**Given records**
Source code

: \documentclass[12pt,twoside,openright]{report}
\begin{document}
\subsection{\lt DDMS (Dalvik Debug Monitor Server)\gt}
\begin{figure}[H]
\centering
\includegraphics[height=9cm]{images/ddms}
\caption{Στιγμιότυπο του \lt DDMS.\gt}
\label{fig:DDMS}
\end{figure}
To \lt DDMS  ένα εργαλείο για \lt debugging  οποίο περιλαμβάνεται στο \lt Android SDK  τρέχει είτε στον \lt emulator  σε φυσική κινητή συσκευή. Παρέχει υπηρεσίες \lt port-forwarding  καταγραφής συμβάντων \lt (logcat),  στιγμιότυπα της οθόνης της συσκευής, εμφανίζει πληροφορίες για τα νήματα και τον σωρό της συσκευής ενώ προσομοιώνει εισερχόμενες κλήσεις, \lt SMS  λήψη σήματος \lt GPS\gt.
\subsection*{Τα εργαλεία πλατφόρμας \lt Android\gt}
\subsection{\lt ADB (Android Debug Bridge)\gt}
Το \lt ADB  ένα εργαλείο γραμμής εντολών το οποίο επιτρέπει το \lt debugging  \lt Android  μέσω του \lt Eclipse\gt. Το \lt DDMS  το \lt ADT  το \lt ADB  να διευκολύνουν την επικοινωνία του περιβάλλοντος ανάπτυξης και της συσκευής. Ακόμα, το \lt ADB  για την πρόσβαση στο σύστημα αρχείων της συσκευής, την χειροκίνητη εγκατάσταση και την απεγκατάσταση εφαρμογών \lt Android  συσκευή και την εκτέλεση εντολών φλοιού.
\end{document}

**Exercise details**
From the material above, gather all lines that include the string "συσκευής" and copy them.

**Output for this exercise**
To \lt DDMS  ένα εργαλείο για \lt debugging  οποίο περιλαμβάνεται στο \lt Android SDK  τρέχει είτε στον \lt emulator  σε φυσική κινητή συσκευή. Παρέχει υπηρεσίες \lt port-forwarding  καταγραφής συμβάντων \lt (logcat),  στιγμιότυπα της οθόνης της συσκευής, εμφανίζει πληροφορίες για τα νήματα και τον σωρό της συσκευής ενώ προσομοιώνει εισερχόμενες κλήσεις, \lt SMS  λήψη σήματος \lt GPS\gt.
Το \lt ADB  ένα εργαλείο γραμμής εντολών το οποίο επιτρέπει το \lt debugging  \lt Android  μέσω του \lt Eclipse\gt. Το \lt DDMS  το \lt ADT  το \lt ADB  να διευκολύνουν την επικοινωνία του περιβάλλοντος ανάπτυξης και της συσκευής. Ακόμα, το \lt ADB  για την πρόσβαση στο σύστημα αρχείων της συσκευής, την χειροκίνητη εγκατάσταση και την απεγκατάσταση εφαρμογών \lt Android  συσκευή και την εκτέλεση εντολών φλοιού.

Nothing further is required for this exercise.